● Task statement:
Write out the whole listing below so that every line matches exactly.

-- Opening Marker --

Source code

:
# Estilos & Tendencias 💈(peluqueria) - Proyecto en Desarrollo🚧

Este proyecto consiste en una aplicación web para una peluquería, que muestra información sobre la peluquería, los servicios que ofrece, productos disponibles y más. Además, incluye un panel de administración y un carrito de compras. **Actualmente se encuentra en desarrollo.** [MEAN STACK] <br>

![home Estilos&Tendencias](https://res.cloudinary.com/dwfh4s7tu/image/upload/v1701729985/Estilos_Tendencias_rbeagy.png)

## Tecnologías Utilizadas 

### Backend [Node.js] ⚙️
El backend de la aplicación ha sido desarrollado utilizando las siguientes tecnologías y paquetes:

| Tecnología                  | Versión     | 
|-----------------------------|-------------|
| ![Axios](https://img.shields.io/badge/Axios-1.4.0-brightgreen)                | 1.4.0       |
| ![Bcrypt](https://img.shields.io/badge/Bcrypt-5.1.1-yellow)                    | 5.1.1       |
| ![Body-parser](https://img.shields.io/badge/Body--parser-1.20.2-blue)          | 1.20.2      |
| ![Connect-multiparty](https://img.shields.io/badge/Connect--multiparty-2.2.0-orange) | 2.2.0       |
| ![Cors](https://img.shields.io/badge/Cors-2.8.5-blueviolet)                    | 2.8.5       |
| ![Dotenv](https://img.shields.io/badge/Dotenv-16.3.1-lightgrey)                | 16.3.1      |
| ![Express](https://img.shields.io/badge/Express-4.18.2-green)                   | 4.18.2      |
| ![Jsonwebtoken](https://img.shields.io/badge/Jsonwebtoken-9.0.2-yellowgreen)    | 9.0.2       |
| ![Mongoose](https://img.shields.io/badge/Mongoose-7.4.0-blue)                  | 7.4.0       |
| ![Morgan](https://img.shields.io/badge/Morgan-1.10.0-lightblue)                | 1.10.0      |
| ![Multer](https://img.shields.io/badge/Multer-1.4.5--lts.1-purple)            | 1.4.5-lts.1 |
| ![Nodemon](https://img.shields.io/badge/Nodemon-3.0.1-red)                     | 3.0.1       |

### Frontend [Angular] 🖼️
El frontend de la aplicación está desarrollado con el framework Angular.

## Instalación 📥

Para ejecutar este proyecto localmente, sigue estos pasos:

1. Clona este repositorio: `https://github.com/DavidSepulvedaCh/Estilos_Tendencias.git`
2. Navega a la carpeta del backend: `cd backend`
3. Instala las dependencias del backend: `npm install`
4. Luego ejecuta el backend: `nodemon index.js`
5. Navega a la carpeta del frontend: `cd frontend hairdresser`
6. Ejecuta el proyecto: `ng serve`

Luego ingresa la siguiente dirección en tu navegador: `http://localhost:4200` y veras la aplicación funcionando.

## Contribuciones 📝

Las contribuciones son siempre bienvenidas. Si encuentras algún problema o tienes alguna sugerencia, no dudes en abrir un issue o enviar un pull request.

-- Closing Marker --

● Exercise output:
Source code

:
# Estilos & Tendencias 💈(peluqueria) - Proyecto en Desarrollo🚧

Este proyecto consiste en una aplicación web para una peluquería, que muestra información sobre la peluquería, los servicios que ofrece, productos disponibles y más. Además, incluye un panel de administración y un carrito de compras. **Actualmente se encuentra en desarrollo.** [MEAN STACK] <br>

![home Estilos&Tendencias](https://res.cloudinary.com/dwfh4s7tu/image/upload/v1701729985/Estilos_Tendencias_rbeagy.png)

## Tecnologías Utilizadas 

### Backend [Node.js] ⚙️
El backend de la aplicación ha sido desarrollado utilizando las siguientes tecnologías y paquetes:

| Tecnología                  | Versión     | 
|-----------------------------|-------------|
| ![Axios](https://img.shields.io/badge/Axios-1.4.0-brightgreen)                | 1.4.0       |
| ![Bcrypt](https://img.shields.io/badge/Bcrypt-5.1.1-yellow)                    | 5.1.1       |
| ![Body-parser](https://img.shields.io/badge/Body--parser-1.20.2-blue)          | 1.20.2      |
| ![Connect-multiparty](https://img.shields.io/badge/Connect--multiparty-2.2.0-orange) | 2.2.0       |
| ![Cors](https://img.shields.io/badge/Cors-2.8.5-blueviolet)                    | 2.8.5       |
| ![Dotenv](https://img.shields.io/badge/Dotenv-16.3.1-lightgrey)                | 16.3.1      |
| ![Express](https://img.shields.io/badge/Express-4.18.2-green)                   | 4.18.2      |
| ![Jsonwebtoken](https://img.shields.io/badge/Jsonwebtoken-9.0.2-yellowgreen)    | 9.0.2       |
| ![Mongoose](https://img.shields.io/badge/Mongoose-7.4.0-blue)                  | 7.4.0       |
| ![Morgan](https://img.shields.io/badge/Morgan-1.10.0-lightblue)                | 1.10.0      |
| ![Multer](https://img.shields.io/badge/Multer-1.4.5--lts.1-purple)            | 1.4.5-lts.1 |
| ![Nodemon](https://img.shields.io/badge/Nodemon-3.0.1-red)                     | 3.0.1       |

### Frontend [Angular] 🖼️
El frontend de la aplicación está desarrollado con el framework Angular.

## Instalación 📥

Para ejecutar este proyecto localmente, sigue estos pasos:

1. Clona este repositorio: `https://github.com/DavidSepulvedaCh/Estilos_Tendencias.git`
2. Navega a la carpeta del backend: `cd backend`
3. Instala las dependencias del backend: `npm install`
4. Luego ejecuta el backend: `nodemon index.js`
5. Navega a la carpeta del frontend: `cd frontend hairdresser`
6. Ejecuta el proyecto: `ng serve`

Luego ingresa la siguiente dirección en tu navegador: `http://localhost:4200` y veras la aplicación funcionando.

## Contribuciones 📝

Las contribuciones son siempre bienvenidas. Si encuentras algún problema o tienes alguna sugerencia, no dudes en abrir un issue o enviar un pull request.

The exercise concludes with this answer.